** DATASET CONTENT follows **
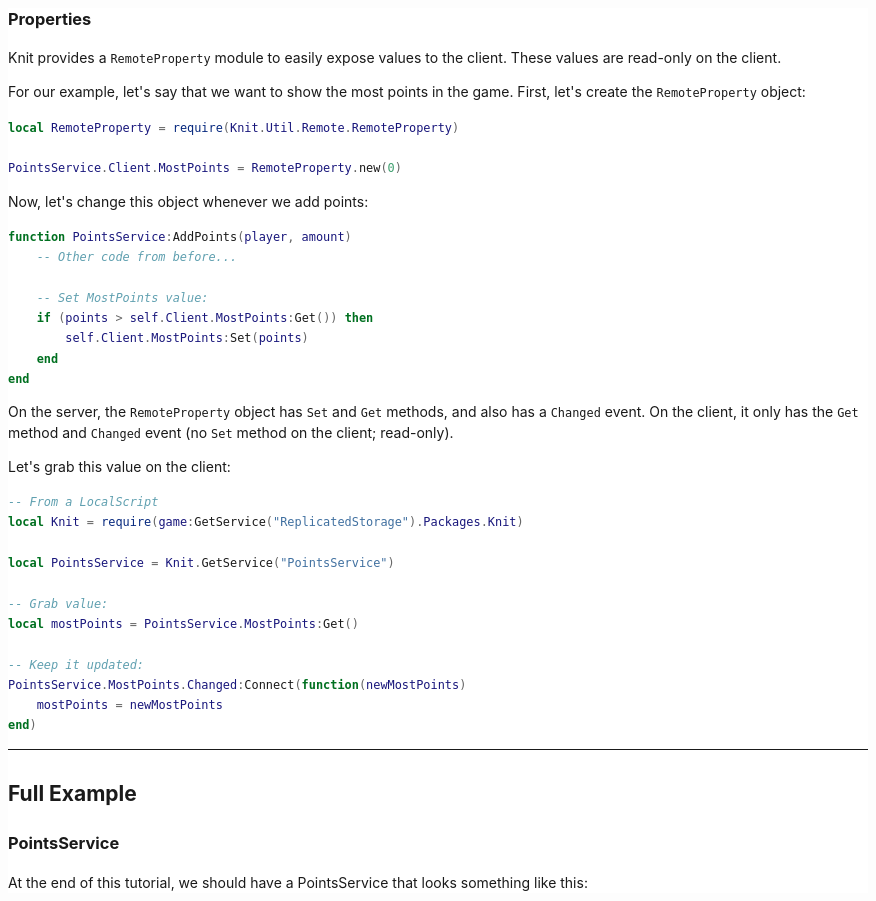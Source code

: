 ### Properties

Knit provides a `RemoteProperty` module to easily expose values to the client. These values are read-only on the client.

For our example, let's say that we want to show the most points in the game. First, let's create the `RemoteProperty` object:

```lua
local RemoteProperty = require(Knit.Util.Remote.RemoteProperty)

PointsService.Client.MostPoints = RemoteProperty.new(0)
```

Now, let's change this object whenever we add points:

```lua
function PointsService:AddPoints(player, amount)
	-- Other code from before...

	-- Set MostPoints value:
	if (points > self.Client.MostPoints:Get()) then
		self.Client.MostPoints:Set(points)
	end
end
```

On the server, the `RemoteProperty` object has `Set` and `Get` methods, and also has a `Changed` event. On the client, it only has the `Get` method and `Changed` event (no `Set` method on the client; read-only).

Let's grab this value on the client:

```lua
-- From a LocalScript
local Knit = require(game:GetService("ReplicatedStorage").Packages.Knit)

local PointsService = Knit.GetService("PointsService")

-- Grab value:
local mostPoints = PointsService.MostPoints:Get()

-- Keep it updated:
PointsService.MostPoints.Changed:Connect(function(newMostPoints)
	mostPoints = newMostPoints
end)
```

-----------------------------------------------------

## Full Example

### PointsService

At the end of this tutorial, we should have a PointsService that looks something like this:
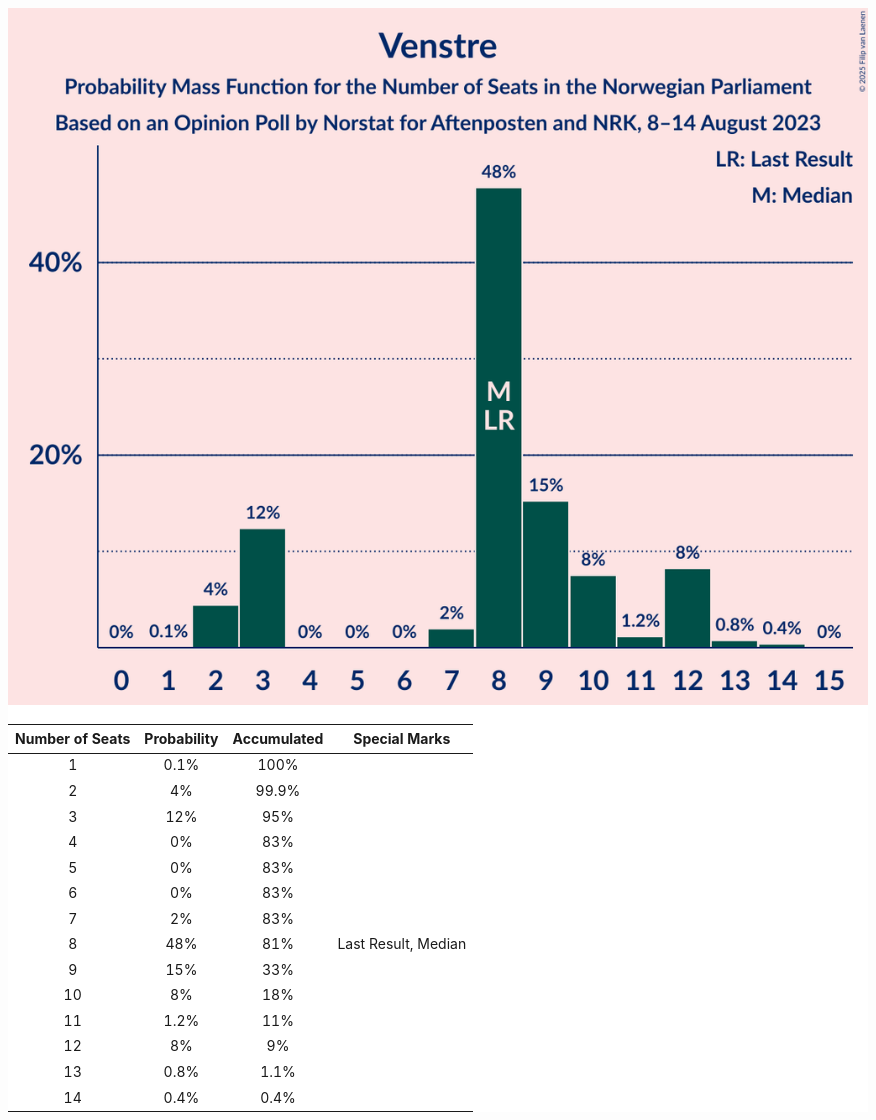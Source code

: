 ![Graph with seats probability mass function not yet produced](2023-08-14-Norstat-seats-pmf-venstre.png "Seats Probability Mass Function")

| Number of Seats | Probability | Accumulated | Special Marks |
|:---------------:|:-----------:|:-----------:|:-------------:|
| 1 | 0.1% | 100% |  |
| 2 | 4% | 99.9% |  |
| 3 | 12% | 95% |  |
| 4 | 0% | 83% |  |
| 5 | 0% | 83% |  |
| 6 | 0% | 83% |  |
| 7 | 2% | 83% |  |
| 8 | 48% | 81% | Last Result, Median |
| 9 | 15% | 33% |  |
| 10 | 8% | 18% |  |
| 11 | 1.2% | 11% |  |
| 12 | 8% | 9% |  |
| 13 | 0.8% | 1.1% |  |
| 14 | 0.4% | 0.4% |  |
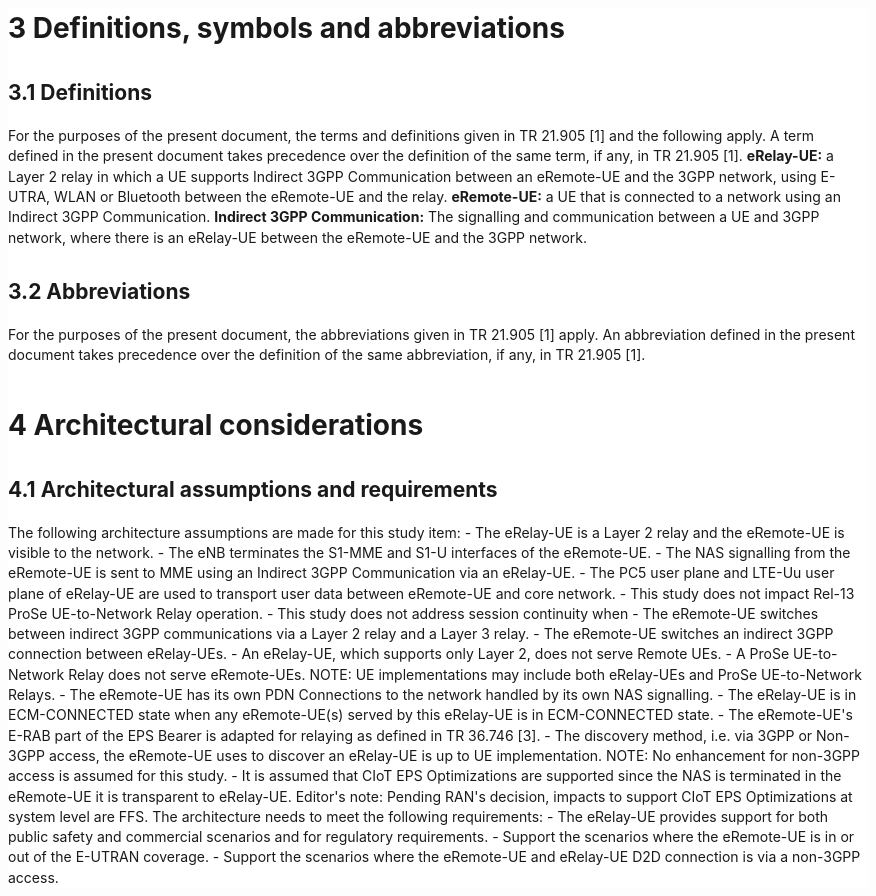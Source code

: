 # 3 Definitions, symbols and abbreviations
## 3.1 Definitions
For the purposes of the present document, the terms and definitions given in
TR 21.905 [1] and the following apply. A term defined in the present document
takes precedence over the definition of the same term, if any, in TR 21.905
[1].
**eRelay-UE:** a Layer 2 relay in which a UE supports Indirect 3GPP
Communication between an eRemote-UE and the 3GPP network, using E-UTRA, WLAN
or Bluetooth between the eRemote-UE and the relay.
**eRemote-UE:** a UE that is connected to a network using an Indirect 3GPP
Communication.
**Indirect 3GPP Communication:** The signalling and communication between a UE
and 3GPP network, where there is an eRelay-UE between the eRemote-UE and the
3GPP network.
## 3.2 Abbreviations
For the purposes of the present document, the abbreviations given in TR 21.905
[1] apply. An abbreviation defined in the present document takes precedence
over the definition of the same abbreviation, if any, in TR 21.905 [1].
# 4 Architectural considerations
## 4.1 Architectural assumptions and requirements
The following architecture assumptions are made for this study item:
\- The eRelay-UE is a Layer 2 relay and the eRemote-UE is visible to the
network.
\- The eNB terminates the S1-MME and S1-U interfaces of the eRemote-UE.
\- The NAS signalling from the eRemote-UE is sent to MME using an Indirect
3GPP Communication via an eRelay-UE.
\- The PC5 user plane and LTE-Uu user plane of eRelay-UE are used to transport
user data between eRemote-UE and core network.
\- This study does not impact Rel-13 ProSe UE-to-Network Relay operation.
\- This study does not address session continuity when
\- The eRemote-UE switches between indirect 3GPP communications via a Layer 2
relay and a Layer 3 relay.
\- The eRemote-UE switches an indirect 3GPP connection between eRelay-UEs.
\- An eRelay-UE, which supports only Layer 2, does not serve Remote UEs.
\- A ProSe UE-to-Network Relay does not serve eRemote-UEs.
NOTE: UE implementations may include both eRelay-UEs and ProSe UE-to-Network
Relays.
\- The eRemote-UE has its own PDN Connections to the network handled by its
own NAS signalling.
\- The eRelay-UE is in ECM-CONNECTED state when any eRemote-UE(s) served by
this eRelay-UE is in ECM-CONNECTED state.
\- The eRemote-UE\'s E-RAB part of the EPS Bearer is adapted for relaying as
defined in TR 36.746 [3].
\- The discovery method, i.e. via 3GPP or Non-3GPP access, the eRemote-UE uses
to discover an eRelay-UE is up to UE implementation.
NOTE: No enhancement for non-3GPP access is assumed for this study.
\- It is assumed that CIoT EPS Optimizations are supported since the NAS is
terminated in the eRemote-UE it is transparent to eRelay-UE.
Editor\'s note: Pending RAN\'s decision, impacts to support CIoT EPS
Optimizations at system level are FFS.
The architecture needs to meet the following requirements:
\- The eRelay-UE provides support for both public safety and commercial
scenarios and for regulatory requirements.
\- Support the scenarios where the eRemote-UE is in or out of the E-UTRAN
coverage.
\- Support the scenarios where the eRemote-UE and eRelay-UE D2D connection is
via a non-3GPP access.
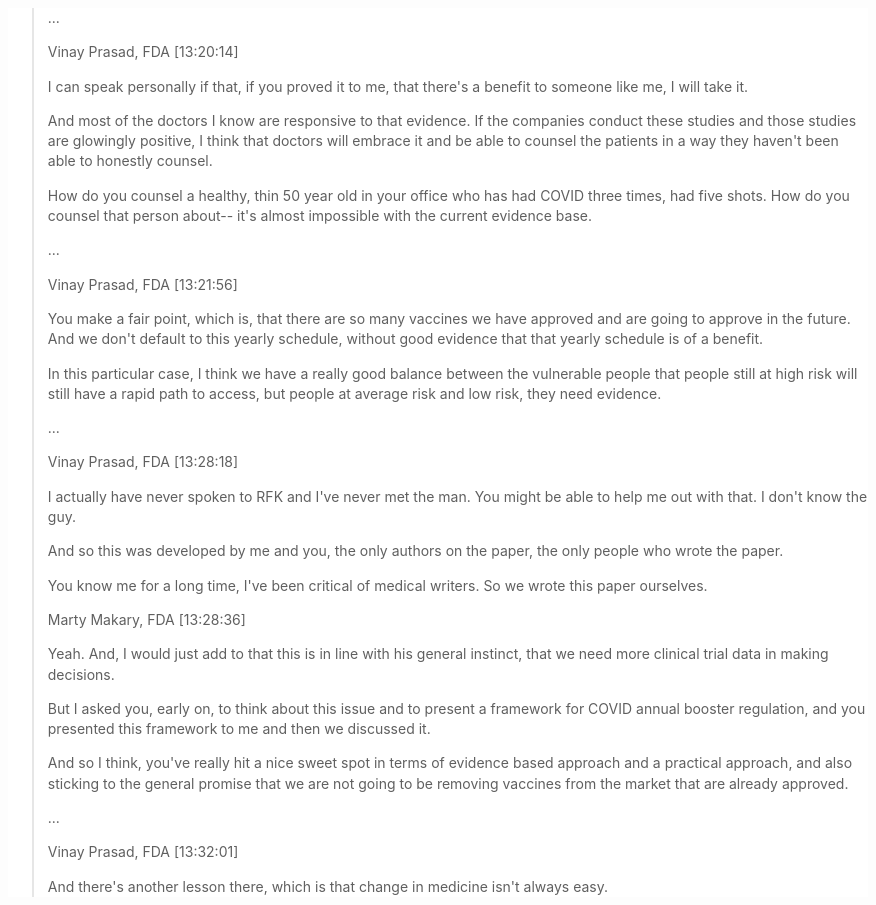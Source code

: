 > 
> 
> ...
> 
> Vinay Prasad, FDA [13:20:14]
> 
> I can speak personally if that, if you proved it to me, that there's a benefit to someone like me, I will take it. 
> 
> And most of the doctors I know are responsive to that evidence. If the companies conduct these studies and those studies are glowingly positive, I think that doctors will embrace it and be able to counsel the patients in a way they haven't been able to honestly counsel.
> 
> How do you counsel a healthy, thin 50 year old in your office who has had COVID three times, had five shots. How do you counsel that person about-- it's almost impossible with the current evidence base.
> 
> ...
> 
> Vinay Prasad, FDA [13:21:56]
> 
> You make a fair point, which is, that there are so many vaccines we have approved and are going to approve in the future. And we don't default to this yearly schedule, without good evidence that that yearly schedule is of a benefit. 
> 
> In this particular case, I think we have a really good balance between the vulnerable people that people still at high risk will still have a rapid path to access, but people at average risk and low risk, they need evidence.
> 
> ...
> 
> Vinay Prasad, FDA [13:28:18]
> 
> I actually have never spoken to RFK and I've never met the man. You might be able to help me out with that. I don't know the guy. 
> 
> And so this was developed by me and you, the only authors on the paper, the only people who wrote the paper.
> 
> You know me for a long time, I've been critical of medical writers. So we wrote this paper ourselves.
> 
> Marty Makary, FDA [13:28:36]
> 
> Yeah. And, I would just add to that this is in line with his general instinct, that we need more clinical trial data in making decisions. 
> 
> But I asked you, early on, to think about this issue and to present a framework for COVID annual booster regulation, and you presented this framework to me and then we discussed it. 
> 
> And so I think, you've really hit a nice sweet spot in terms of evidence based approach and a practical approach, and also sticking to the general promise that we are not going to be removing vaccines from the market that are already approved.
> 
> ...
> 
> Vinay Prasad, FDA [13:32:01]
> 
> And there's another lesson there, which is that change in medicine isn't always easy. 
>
** End of DATASET CONTENT **
Copy, from the material, each line that holds the string "function".

function PointsService:AddPoints(player, amount)
PointsService.MostPoints.Changed:Connect(function(newMostPoints)
: ![Graph with seats probability mass function not yet produced](2023-08-14-Norstat-seats-pmf-venstre.png "Seats Probability Mass Function")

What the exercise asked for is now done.